The 911 has always been about the journey, and in that regard the 991 simply extends the tradition. While the interior is noticeably quieter than past models, that is overcome by hitting the Sport button and making those 400 horses under foot charge to the fore. That aural assault focuses the mind on the task at hand, which is rendered both effortless and engaging thanks to 50 years of engineering practice.

Much has been said about Porsche’s move away from hydraulic steering to electric, and I’m here to report that it’s much ado about nothing. There could be a bit more feel at slower speeds, but otherwise there’s nothing lost in translation from road surface to hands. The massive brakes on the 991 are, again, standard 911 stuff, capable of generating immense confidence in milliseconds. If there is a complaint on that front, it’s simply that my test car’s brakes seemed overly grabby, a mere toe-tap of the brake pedal causing the car to buck abruptly, and making smooth braking a bit of a conscious chore. But perhaps there are break-in issues that will get that sorted.

As for shifting, it was appropriately notchy and positive, though I would have preferred shorter throws for a more slot-car-like experience. Perhaps that doesn’t matter much since the bulk of Porsche’s products get ordered with the company’s justifiably praised seven-speed PDK paddle-shift unit.

So the days flew by, with the 991 making short shrift of a number of celebrated winding roads in and around Marin County, Calif. The car is just so easy to drive well fast that it encourages those proverbial circuitous trips to the grocery store. And as much as the shape of the 911 has morphed over the past few decades, it remains undeniably a 911, something that gets nods and shrieks from adults and kids respectively. In a world of constant technology-driven change, it’s downright thrilling to engage with a long-standing product whose mantra has been evolution not revolution.

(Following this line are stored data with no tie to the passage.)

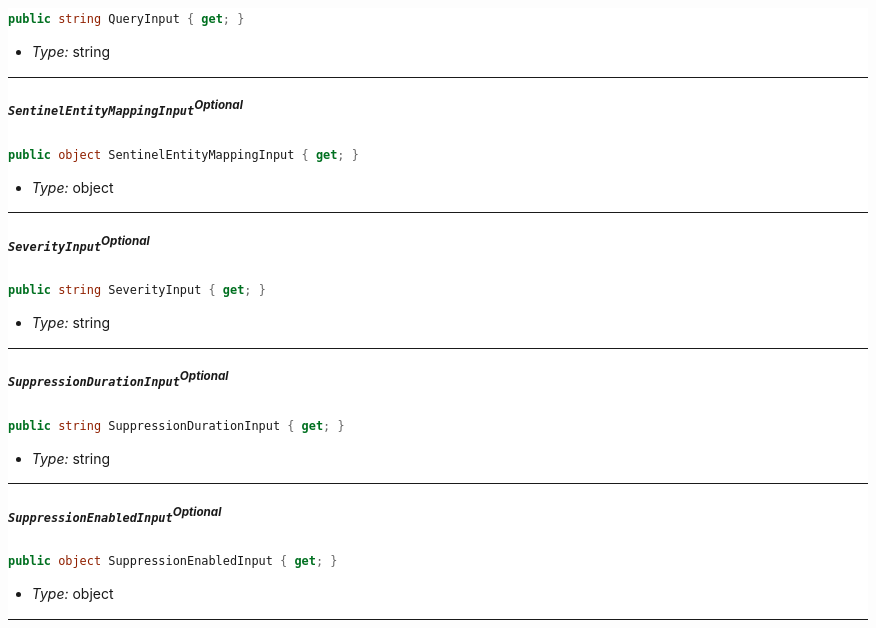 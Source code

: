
 ```csharp
public string QueryInput { get; }
```

- *Type:* string

---

##### `SentinelEntityMappingInput`<sup>Optional</sup> <a name="SentinelEntityMappingInput" id="@cdktf/provider-azurerm.sentinelAlertRuleNrt.SentinelAlertRuleNrt.property.sentinelEntityMappingInput"></a>

```csharp
public object SentinelEntityMappingInput { get; }
```

- *Type:* object

---

##### `SeverityInput`<sup>Optional</sup> <a name="SeverityInput" id="@cdktf/provider-azurerm.sentinelAlertRuleNrt.SentinelAlertRuleNrt.property.severityInput"></a>

```csharp
public string SeverityInput { get; }
```

- *Type:* string

---

##### `SuppressionDurationInput`<sup>Optional</sup> <a name="SuppressionDurationInput" id="@cdktf/provider-azurerm.sentinelAlertRuleNrt.SentinelAlertRuleNrt.property.suppressionDurationInput"></a>

```csharp
public string SuppressionDurationInput { get; }
```

- *Type:* string

---

##### `SuppressionEnabledInput`<sup>Optional</sup> <a name="SuppressionEnabledInput" id="@cdktf/provider-azurerm.sentinelAlertRuleNrt.SentinelAlertRuleNrt.property.suppressionEnabledInput"></a>

```csharp
public object SuppressionEnabledInput { get; }
```

- *Type:* object

---
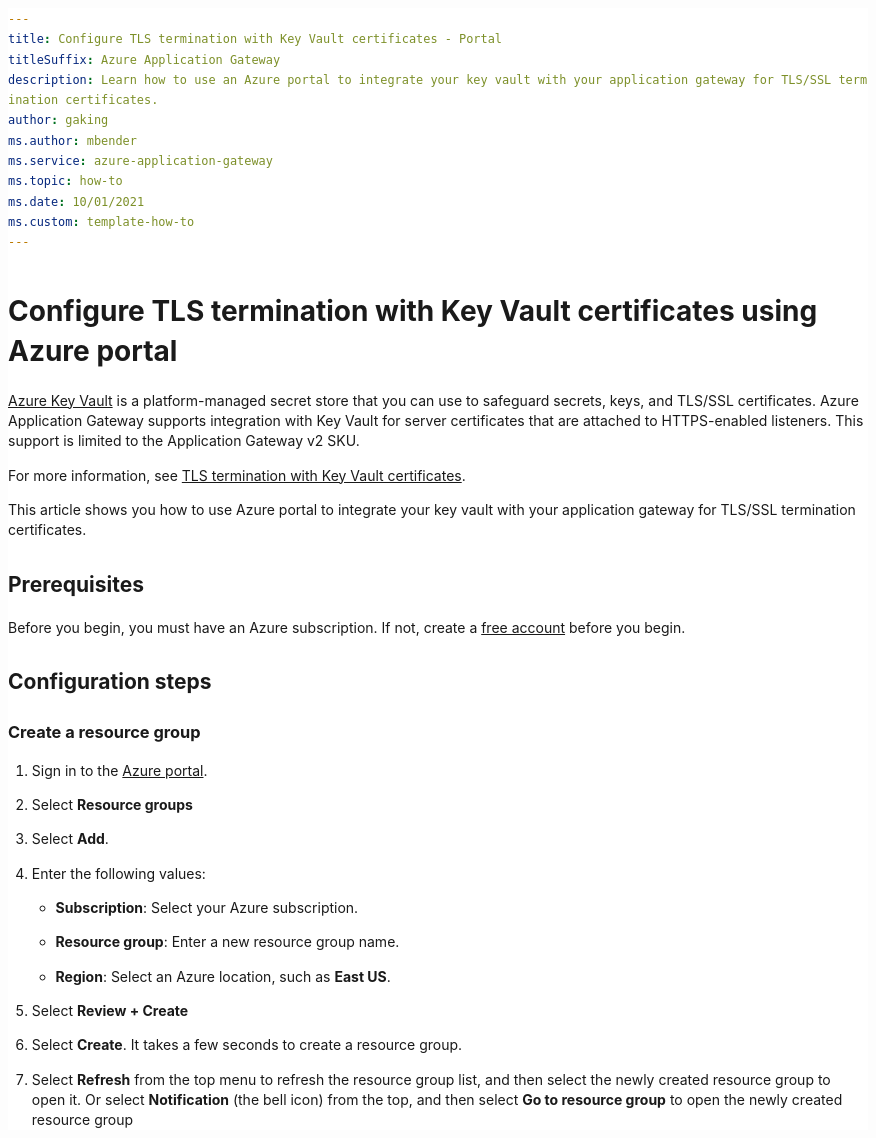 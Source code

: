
 ```yaml
---
title: Configure TLS termination with Key Vault certificates - Portal
titleSuffix: Azure Application Gateway
description: Learn how to use an Azure portal to integrate your key vault with your application gateway for TLS/SSL termination certificates. 
author: gaking
ms.author: mbender
ms.service: azure-application-gateway
ms.topic: how-to 
ms.date: 10/01/2021
ms.custom: template-how-to
---
```


# Configure TLS termination with Key Vault certificates using Azure portal

[Azure Key Vault](/azure/key-vault/general/overview) is a platform-managed secret store that you can use to safeguard secrets, keys, and TLS/SSL certificates. Azure Application Gateway supports integration with Key Vault for server certificates that are attached to HTTPS-enabled listeners. This support is limited to the Application Gateway v2 SKU.

For more information, see [TLS termination with Key Vault certificates](key-vault-certs.md).

This article shows you how to use Azure portal to integrate your key vault with your application gateway for TLS/SSL termination certificates.




## Prerequisites

Before you begin, you must have an Azure subscription. If not, create a [free account](https://azure.microsoft.com/free/?WT.mc_id=A261C142F) before you begin.

## Configuration steps

### Create a resource group

1. Sign in to the [Azure portal](https://portal.azure.com/).
2. Select **Resource groups**
3. Select **Add**.
4. Enter the following values:

    - **Subscription**: Select your Azure subscription.

    - **Resource group**: Enter a new resource group name.

    - **Region**: Select an Azure location, such as **East US**.

5. Select **Review + Create**
6. Select **Create**. It takes a few seconds to create a resource group.
7. Select **Refresh** from the top menu to refresh the resource group list, and then select the newly created resource group to open it. Or select **Notification** (the bell icon) from the top, and then select **Go to resource group** to open the newly created resource group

So what about my big fear, that I’d come back to my 993 and be disappointed?

Well yes, I do notice those age-driven creaks and squeaks more, and while I recently replaced and improved upon the car’s stock suspension, it is no match for the 991’s new gear and larger footprint. There’s a lot of rocking and rolling going on in my old car, and that’s with the stereo off.

But I’m still in love. With the upright seating position, the perfectly positioned shifter and a driving experience that seems just one degree removed from the track. An old air-cooled 911 isn’t for everyone. But that’s why I’m thrilled with the newfangled 991. It keeps the old dream alive for a new generation of drivers.